One of the women had thin eyebrows and pierced ears. Her hair was long and curly. The other one, who was older, had straight black hair and thick eyebrows. Both spoke in Spanish most of the time.
Those were the few details Sherri Papini was able to relay to investigators about the two women who she says forced her into their SUV and then abused her for three weeks as their prisoner. Shasta County Sheriff Tom Bosenko provided the descriptions on Wednesday at his first news conference since Thanskgiving Day, when Papini flagged down a car on the side of Interstate 5 in Yolo County.
Papini’s early morning reappearance 150 miles from home came 22 days after the 34-year-old mother from the small, rural community of Mountain Gate went for a jog and never returned.
The bizarre case has captivated media outlets worldwide and sent television networks scrambling to set up shop in Redding. A barrage of television cameras faced Bosenko as he made his appearance Wednesday. On Friday, ABC’s 20/20 says it plans to air an interview with Keith Papini, Sherri’s husband.
Never miss a local story.
Bosenko said Papini provided the description of her captors during two lengthy, “very intense” interviews Monday and Tuesday at a location he declined to disclose.
“Remember that she was held against her will and was isolated,” Bosenko told the dozens of reporters. “There’s still a lot of unknowns about her assailants.”
He said the two women kept their faces covered most of the time, and Papini’s head was sometimes covered as well.
“Sherri did her best in providing the descriptions but was not able to provide a detailed description,” Bosenko said. “She was cooperative and courageous during the interviews.”
Saying he had to protect the integrity of the investigation, Bosenko declined to provide many new details about the case, including whether Papini told investigators she had been moved during her captivity.
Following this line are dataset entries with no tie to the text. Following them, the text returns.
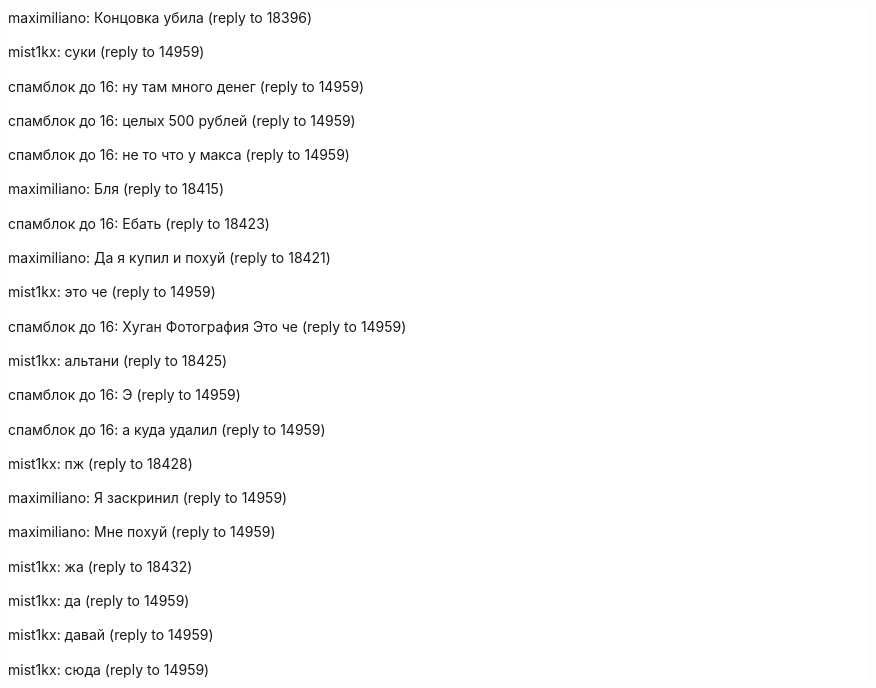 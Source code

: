 maximiliano: Концовка убила (reply to 18396)

mist1kx: суки (reply to 14959)

спамблок до 16: ну там много денег (reply to 14959)

спамблок до 16: целых 500 рублей (reply to 14959)

спамблок до 16: не то что у макса (reply to 14959)

maximiliano: Бля (reply to 18415)

спамблок до 16: Ебать (reply to 18423)

maximiliano: Да я купил и похуй (reply to 18421)

mist1kx: это че (reply to 14959)

спамблок до 16: Хуган Фотография Это че (reply to 14959)

mist1kx: альтани (reply to 18425)

спамблок до 16: Э (reply to 14959)

спамблок до 16: а куда удалил (reply to 14959)

mist1kx: пж (reply to 18428)

maximiliano: Я заскринил (reply to 14959)

maximiliano: Мне похуй (reply to 14959)

mist1kx: жа (reply to 18432)

mist1kx: да (reply to 14959)

mist1kx: давай (reply to 14959)

mist1kx: сюда (reply to 14959)

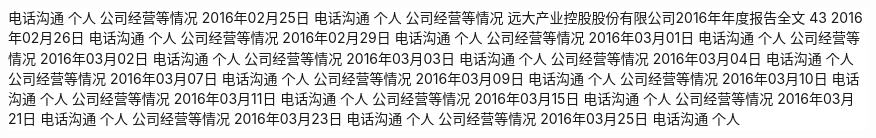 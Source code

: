 电话沟通
个人
公司经营等情况
2016年02月25日
电话沟通
个人
公司经营等情况
远大产业控股股份有限公司2016年年度报告全文
43
2016年02月26日
电话沟通
个人
公司经营等情况
2016年02月29日
电话沟通
个人
公司经营等情况
2016年03月01日
电话沟通
个人
公司经营等情况
2016年03月02日
电话沟通
个人
公司经营等情况
2016年03月03日
电话沟通
个人
公司经营等情况
2016年03月04日
电话沟通
个人
公司经营等情况
2016年03月07日
电话沟通
个人
公司经营等情况
2016年03月09日
电话沟通
个人
公司经营等情况
2016年03月10日
电话沟通
个人
公司经营等情况
2016年03月11日
电话沟通
个人
公司经营等情况
2016年03月15日
电话沟通
个人
公司经营等情况
2016年03月21日
电话沟通
个人
公司经营等情况
2016年03月23日
电话沟通
个人
公司经营等情况
2016年03月25日
电话沟通
个人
He said “a number of items” of evidence had been collected in Yolo County, but he declined to elaborate. He said investigators have filed search warrants that seek cellphone location data. He said Papini was unable to pick out an SUV that matched the one her captors drove from surveillance video footage from the day she was abducted.
Bosenko said detectives have been speaking with a sketch artist to see if Papini provided enough information to at least try to draw the women’s eyes.
Earlier Wednesday, Bosenko said investigators have no reason to doubt Papini’s story.
“All the information that we have right now, we have no reason to believe that she is making this up,” Bosenko said in an interview with The Sacramento Bee.
Bosenko said Papini did not know the two women, and it’s not yet clear why they took her.
“We do not know if it’s related to sex trafficking or the reason for her abduction, or was she specifically targeted or if this was a random abduction,” he said.
On Tuesday, Sherri Papini’s husband, Keith Papini, released a statement to ABC’s “Good Morning America” saying that while Sherri Papini was held captive, her nose was broken and she was starved. He said she was covered in scabs and bruises, a brand was seared into skin and her long, blond hair was “chopped off.”
Bosenko on Wednesday wouldn’t go into detail about what the brand looked like or where it was on Papini’s body, but he said it wasn’t a symbol.
“Was it torture? Was it sending a message? Was it part of control? Some type of punishment? We don’t have that information as to why,” Bosenko told The Bee.
According to her husband, Sherri Papini’s captors threw her from a vehicle on a darkened Yolo County highway, wearing a bag over her head and restrained by chains on her wrists and waist. In a promotional video released Wednesday, Keith Papini tells ABC his wife was chained to something inside the vehicle every time she was moved.
Before Papini was found, investigators said they had spoken with her friends and acquaintances, as well as “people Sherri has had past relationships with” in their efforts to find her. Investigators said they went out of state tracking leads. Detectives have submitted close to 20 search warrants – some of which are sealed – and said they’re examining cellphone records, bank accounts, email and social media profiles.
Investigators have declined to discuss what prompted them to file the search warrants or why detectives have traveled out of state. Bosenko said Wednesday that detectives traveled to Michigan as part of their investigation when she was still missing, but he said that so far none of those earlier leads appear linked to her abduction.
“We haven’t found any relevance relating to her abduction into things from her past or the search of electronic data,” Bosenko said. “We haven’t found anything at this point.”
Keith Papini said Tuesday he was releasing his statement in an effort to put rumors to rest, following rampant online speculation about the events, including whether the abduction could be a hoax.
On Wednesday, Bosenko addressed a widely circulated online post on a now-defunct website called Skinheadz.com that allegedly was signed by a “Sherri Graeff” – Papini’s maiden name.
In the post, the writer said that while growing up in Shasta Lake, she got into two fights with Latinos who targeted her because she was “drug-free, white and proud of my blood and heritage.”
Bosenko said it’s not clear if Papini wrote the post, but he said the fights the author described weren’t noted in any Sheriff’s Office records. Papini’s ex-husband told the Bee this week that the post was written by someone else.
“I can’t say whether the incidents described happened, but we do not have a record of it,” Bosenko told The Bee. “We don’t know if it has any relevance to this case or not.”